Purnululu was a cattle station before being gazetted into a national park in 1987 (it was World Heritage-listed in 2003), and staff would block the narrower break in the Amphitheatre dome cluster and drive cattle into this natural corral through a wider gap.
Purnululu’s helipad-airstrip is in the park’s south, about 5km from Walardi Campsite, where we spend our second night. Walardi is an excellent bird-watching destination; run a tap and birds flock in for a drink, lying water being a rare treat this time of year.
Peaceful doves, double barred finches, and glossy black mistletoe birds with flashy red breasts, entertain us as we while away the pre-flight hours. After our helicopter ride we watch corellas wheel and chatter as they settle for the night in the eucalypts along (dry) Bellburn Creek.
The dusk air is a balm after the day’s heat, the bug-and-beetle chorus that follows sunset suggesting a rowdy celebration of the respite. Having again slept with only insect mesh between us and the stars, we rise with the sun and are on our way before it starts packing punches.
Today is our last in Purnululu so we drive the 15km around the range’s southern tip to Piccaninny Creek car park.
An easy 1km loop walk from here puts you among domes so close you could touch – but we don’t – the individual sedimentary layers and the protective cyanobacteria that give the beehives their distinctive black and orange banding.
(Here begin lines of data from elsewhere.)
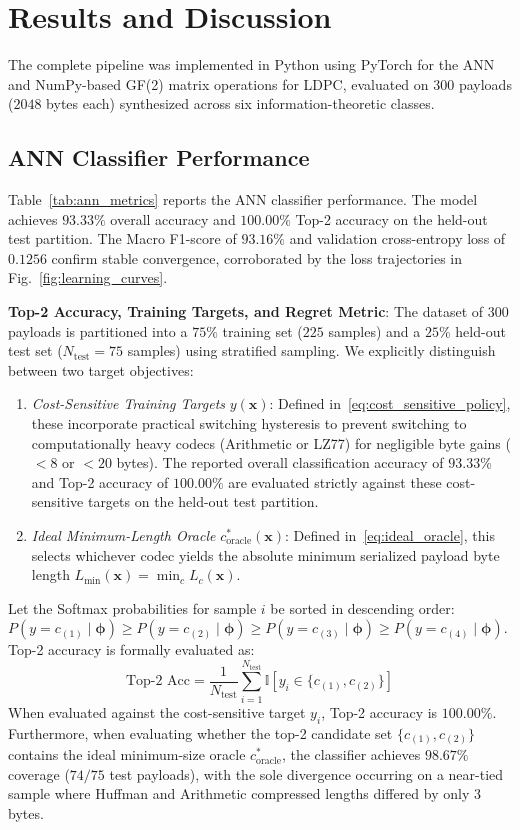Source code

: \documentclass[conference]{IEEEtran}
\begin{document}
\section{Results and Discussion}
\label{sec:results}

The complete pipeline was implemented in Python using PyTorch for the ANN and NumPy-based GF(2) matrix operations for LDPC, evaluated on $300$ payloads ($2048$ bytes each) synthesized across six information-theoretic classes.

\subsection{ANN Classifier Performance}
Table~\ref{tab:ann_metrics} reports the ANN classifier performance. The model achieves $93.33\%$ overall accuracy and $100.00\%$ Top-2 accuracy on the held-out test partition. The Macro F1-score of $93.16\%$ and validation cross-entropy loss of $0.1256$ confirm stable convergence, corroborated by the loss trajectories in Fig.~\ref{fig:learning_curves}.

\textbf{Top-2 Accuracy, Training Targets, and Regret Metric}: The dataset of $300$ payloads is partitioned into a $75\%$ training set ($225$ samples) and a $25\%$ held-out test set ($N_{\text{test}} = 75$ samples) using stratified sampling. We explicitly distinguish between two target objectives:
\begin{enumerate}
    \item \textit{Cost-Sensitive Training Targets} $y(\mathbf{x})$: Defined in~\eqref{eq:cost_sensitive_policy}, these incorporate practical switching hysteresis to prevent switching to computationally heavy codecs (Arithmetic or LZ77) for negligible byte gains ($<8$ or $<20$ bytes). The reported overall classification accuracy of $\mathbf{93.33\%}$ and Top-2 accuracy of $\mathbf{100.00\%}$ are evaluated strictly against these cost-sensitive targets on the held-out test partition.
    \item \textit{Ideal Minimum-Length Oracle} $c^*_{\text{oracle}}(\mathbf{x})$: Defined in~\eqref{eq:ideal_oracle}, this selects whichever codec yields the absolute minimum serialized payload byte length $L_{\min}(\mathbf{x}) = \min_{c} L_c(\mathbf{x})$.
\end{enumerate}
Let the Softmax probabilities for sample $i$ be sorted in descending order: $P(y = c_{(1)} \mid \bm{\phi}) \ge P(y = c_{(2)} \mid \bm{\phi}) \ge P(y = c_{(3)} \mid \bm{\phi}) \ge P(y = c_{(4)} \mid \bm{\phi})$. Top-2 accuracy is formally evaluated as:
\begin{equation}
    \text{Top-2 Acc} = \frac{1}{N_{\text{test}}} \sum_{i=1}^{N_{\text{test}}} \mathbb{I}\left[y_i \in \{c_{(1)}, c_{(2)}\}\right]
\end{equation}
When evaluated against the cost-sensitive target $y_i$, Top-2 accuracy is $\mathbf{100.00\%}$. Furthermore, when evaluating whether the top-2 candidate set $\{c_{(1)}, c_{(2)}\}$ contains the ideal minimum-size oracle $c^*_{\text{oracle}}$, the classifier achieves $\mathbf{98.67\%}$ coverage ($74/75$ test payloads), with the sole divergence occurring on a near-tied sample where Huffman and Arithmetic compressed lengths differed by only 3 bytes.
\end{document}
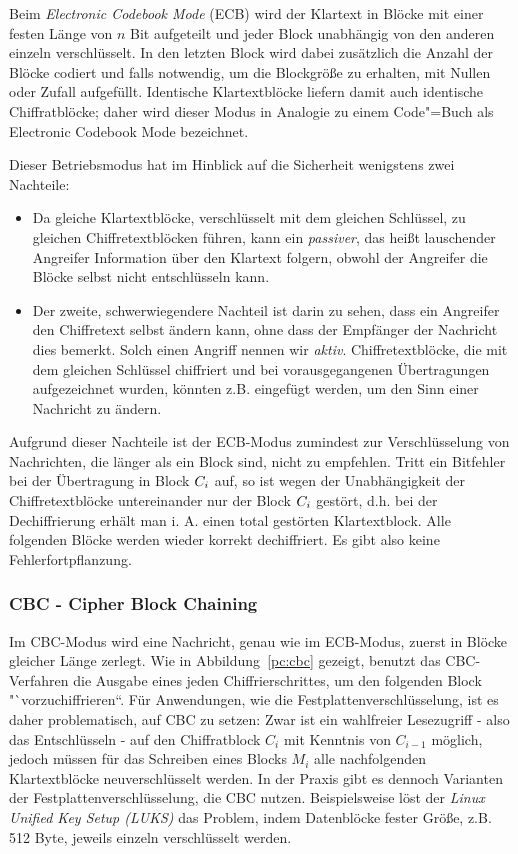 Beim \emph{Electronic Codebook Mode} (ECB) wird der Klartext in Blöcke mit einer festen Länge von $n$ Bit aufgeteilt und jeder Block unabhängig von den anderen einzeln verschlüsselt. In den
letzten Block wird dabei zusätzlich die Anzahl der Blöcke codiert und falls notwendig, um die Blockgröße zu erhalten, mit Nullen oder Zufall aufgefüllt.
Identische Klartextblöcke liefern damit auch identische Chiffratblöcke; daher wird dieser Modus in Analogie zu einem Code"=Buch als Electronic Codebook Mode bezeichnet.

Dieser Betriebsmodus hat im Hinblick auf die Sicherheit wenigstens zwei Nachteile:
\begin{itemize}
	\item Da gleiche Klartextblöcke, verschlüsselt mit dem gleichen Schlüssel, zu gleichen Chiffretextblöcken führen, kann ein \emph{passiver}, das heißt lauschender Angreifer
	Information über den Klartext folgern, obwohl der Angreifer die Blöcke selbst nicht entschlüsseln kann.
	\item Der zweite, schwerwiegendere Nachteil ist darin zu sehen, dass ein Angreifer den Chiffretext selbst ändern kann, ohne dass der Empfänger der
	Nachricht dies bemerkt. Solch einen Angriff nennen wir \emph{aktiv}. Chiffretextblöcke, die mit dem gleichen Schlüssel chiffriert und bei vorausgegangenen Übertragungen aufgezeichnet wurden, könnten
	z.B. eingefügt werden, um den Sinn einer Nachricht zu ändern.
\end{itemize}

Aufgrund dieser Nachteile ist der ECB-Modus zumindest zur Verschlüsselung von Nachrichten, die länger als ein Block sind, nicht zu empfehlen.
Tritt ein Bitfehler bei der Übertragung in Block $C_i$ auf, so ist wegen der Unabhängigkeit der Chiffretextblöcke untereinander nur der Block
$C_i$ gestört, d.h. bei der Dechiffrierung erhält man i. A. einen total gestörten Klartextblock. Alle folgenden Blöcke werden wieder korrekt
dechiffriert. Es gibt also keine Fehlerfortpflanzung.

\subsubsection{CBC - Cipher Block Chaining}\label{ssec:cbc}
Im CBC-Modus wird eine Nachricht, genau wie im ECB-Modus, zuerst in Blöcke gleicher Länge zerlegt. Wie in Abbildung~\ref{pc:cbc} gezeigt, benutzt das CBC-Verfahren die Ausgabe eines jeden Chiffrierschrittes, um den folgenden Block "`vorzuchiffrieren``.
Für Anwendungen, wie die Festplattenverschlüsselung, ist es daher problematisch, auf CBC zu setzen: Zwar ist ein wahlfreier Lesezugriff - also das Entschlüsseln - auf den Chiffratblock $C_i$ mit Kenntnis von $C_{i-1}$ möglich, jedoch müssen für das Schreiben eines Blocks $M_i$ alle nachfolgenden Klartextblöcke neuverschlüsselt werden. In der Praxis gibt es dennoch Varianten der Festplattenverschlüsselung, die CBC nutzen.
Beispielsweise löst der \textit{Linux Unified Key Setup (LUKS)} das Problem, indem Datenblöcke fester Größe, z.B. 512 Byte, jeweils einzeln verschlüsselt werden.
We tread the Domes Walk on the way to Cathedral Gorge, the longer trail fording water-carved dry creek beds, passing perfect domes crowned with brochure-blue sky and hugging sandstone cliffs weathered to holey honeycomb, before it enters a vast natural cathedral with curved sandstone walls.
The trickling waterfall here could be an altar and the domes and sky through the entranceway look like a stained glass window, so a respectful murmur seems the appropriate volume; other visitors, however, do not feel the same.
From the Cathedral’s atmospheric shadows we step back into Kimberley sun and follow the track signs past flamboyant enamel-red Sturt’s Desert peas and a pair of rainbow bee-eaters to Piccaninny Creek Lookout, for an aerial view of the plains through which the creek snakes south.
This walk takes us about 250m up Piccaninny Creek on a crazy pavement of pink-grey sandstone furrowed by time and water that reflects the sun back up at us. We have no doubt now that trekking up Piccaninny Gorge into the very heart of Purnululu National Park is an adventure best left for a return visit.